Making composting more sustainable

Mar 20, 2014
Making composting more sustainable
City College biology major Rebecca Panko, left, Andrew Hoyles (project manager), centered, Celeste Leandry, right.

Composting converts organic household waste into a source of nutrients that can enrich garden soil. However, the runoff it produces can be detrimental to the quality of surrounding bodies of water. City College of New York biology major Rebecca Panko has been investigating whether this runoff, or leachate, could be used in a more sustainable way.

For more than a year, she has been conducting research at the Lower East Side Ecology Center under the guidance of Director Christine Datz-Romero and her mentor, CCNY biology professor Amy Berkov. "Christine wanted to make the center's compost facility more sustainable, but we were concerned the leachate would be so rich in nitrates that it would be toxic to ," Ms. Panko said. "I wanted to see whether the leachate could be used to water plants in an artificial salt marsh."

The Ecology Center's composting system is designed to accelerate decomposition of kitchen scraps, but it produces a lot of wastewater that is discharged into the New York City sewage system. Because New York has a combined sewage overflow system, the leachate at times flows into neighboring waterways.

Ms. Panko conducted her research as an independent study project supported by a community-based partnership grant from CCNY's Colin Powell Center for Leadership and Service. She began in the fall of 2012 with a literature review to learn how other composting facilities dealt with leachate, but turned up no information addressing runoff produced by kitchen scraps.

Then she studied the leachate's chemical composition. While she found that it didn't appear to have high toxicity levels, it was highly acidic.

In August, she acquired a plant species from the New York City Department of Parks and Recreation's Greenbelt Plant Center: Juncus gerardii, a salt marsh plant commonly known as black grass.

She compared growth rates for plants watered with leachate to those given water and found that they grew at equal rates, something she had not expected. "Apparently, even though the leachate is very acidic, it was not harmful to this species," she said. "There was no plant mortality, nor did it damage the leaves."

Anecdotally, she observed that untreated leachate had a foul odor and its color ranged from bright orange to oxide red. However, treating it with pH-adjusting solutions turned its color brown and seemed to decrease the odor. She also noticed that any untreated leachate remaining in the plant trays more than one week appeared to be odorless.

"I feel that something happens when the untreated leachate interacts with plants and soil over time, something similar to pH buffering," she added. It is possible that bacteria in the leachate cause the bad smell and low pH. Soil interactions and pH-buffering may cause unsuitable conditions for the bacteria, thereby reducing the smell."

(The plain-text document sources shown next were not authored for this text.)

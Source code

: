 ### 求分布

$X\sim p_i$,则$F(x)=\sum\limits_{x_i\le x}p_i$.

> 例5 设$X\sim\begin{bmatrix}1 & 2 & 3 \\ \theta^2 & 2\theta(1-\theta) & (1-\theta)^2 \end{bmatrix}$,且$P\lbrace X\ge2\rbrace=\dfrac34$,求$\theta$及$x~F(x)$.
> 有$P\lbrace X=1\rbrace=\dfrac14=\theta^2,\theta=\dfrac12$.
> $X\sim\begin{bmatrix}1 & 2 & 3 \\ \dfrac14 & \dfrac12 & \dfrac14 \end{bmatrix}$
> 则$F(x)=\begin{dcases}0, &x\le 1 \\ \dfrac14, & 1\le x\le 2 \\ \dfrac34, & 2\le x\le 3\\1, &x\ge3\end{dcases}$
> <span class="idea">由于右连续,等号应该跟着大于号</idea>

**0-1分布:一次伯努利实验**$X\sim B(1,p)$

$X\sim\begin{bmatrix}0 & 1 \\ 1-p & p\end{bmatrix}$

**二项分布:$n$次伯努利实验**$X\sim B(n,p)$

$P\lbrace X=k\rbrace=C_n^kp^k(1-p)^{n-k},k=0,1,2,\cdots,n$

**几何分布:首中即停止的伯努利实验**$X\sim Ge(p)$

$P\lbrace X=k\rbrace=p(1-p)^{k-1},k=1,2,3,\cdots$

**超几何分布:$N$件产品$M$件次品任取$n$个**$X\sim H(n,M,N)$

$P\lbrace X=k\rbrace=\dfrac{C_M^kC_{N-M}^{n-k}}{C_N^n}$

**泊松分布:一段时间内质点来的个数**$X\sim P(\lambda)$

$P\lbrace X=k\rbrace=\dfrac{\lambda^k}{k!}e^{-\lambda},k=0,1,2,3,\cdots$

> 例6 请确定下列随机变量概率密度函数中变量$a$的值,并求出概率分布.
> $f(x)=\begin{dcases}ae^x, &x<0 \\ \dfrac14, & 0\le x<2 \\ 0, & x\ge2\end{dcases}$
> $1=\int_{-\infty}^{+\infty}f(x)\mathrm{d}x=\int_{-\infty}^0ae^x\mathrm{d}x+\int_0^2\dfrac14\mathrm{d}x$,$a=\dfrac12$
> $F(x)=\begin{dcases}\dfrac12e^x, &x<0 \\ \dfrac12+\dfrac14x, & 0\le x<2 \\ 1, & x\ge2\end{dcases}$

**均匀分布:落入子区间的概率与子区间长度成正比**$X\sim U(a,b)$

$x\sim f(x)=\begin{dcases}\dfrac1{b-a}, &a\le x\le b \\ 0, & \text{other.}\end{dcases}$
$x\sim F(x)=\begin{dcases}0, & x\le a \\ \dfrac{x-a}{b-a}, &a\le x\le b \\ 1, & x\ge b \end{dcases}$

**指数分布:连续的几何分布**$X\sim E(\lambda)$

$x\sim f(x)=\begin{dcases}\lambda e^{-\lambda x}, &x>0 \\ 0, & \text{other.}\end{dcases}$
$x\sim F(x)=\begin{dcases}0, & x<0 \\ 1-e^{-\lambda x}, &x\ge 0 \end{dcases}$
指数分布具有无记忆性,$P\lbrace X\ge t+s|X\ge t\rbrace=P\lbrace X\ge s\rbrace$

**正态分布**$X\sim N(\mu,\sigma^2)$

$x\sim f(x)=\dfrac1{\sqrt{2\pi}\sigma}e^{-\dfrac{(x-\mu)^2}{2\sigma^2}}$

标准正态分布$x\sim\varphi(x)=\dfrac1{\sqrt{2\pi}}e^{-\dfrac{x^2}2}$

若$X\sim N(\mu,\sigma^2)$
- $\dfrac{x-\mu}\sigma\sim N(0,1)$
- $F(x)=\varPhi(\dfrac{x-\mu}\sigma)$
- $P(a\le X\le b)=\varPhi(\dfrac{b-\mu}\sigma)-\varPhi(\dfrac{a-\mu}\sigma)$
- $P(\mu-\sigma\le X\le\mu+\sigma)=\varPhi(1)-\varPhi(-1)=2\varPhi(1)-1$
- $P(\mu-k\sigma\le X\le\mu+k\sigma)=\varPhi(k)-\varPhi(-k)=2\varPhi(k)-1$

Although her parents were career rangers with the U.S. Park Service and she grew up in Florida, it wasn't until she moved to New York and worked for a plant store that she discovered her passion. "It's ironic that I moved to the concrete jungle to figure out I want to work with plants," she said, adding that there are unique challenges to studying plants in an urban environment.

Going forward, Ms. Panko, who graduates in May and plans to pursue a PhD in ecology, looks forward to doing further analysis of the nutrients contained in the leachate and publishing her findings. However, she has demonstrated that leachate from kitchen-scrap compost can sustain certain plant species.

That information will be valuable to Lower East Side Ecology Center's goal of constructing a wetlands area at its site to eliminate runoff into the sewer system, enhance local plant diversity and provide educational opportunities for students and community residents. It has applied for a $1.3 million grant to develop the project and expects to hear later this spring.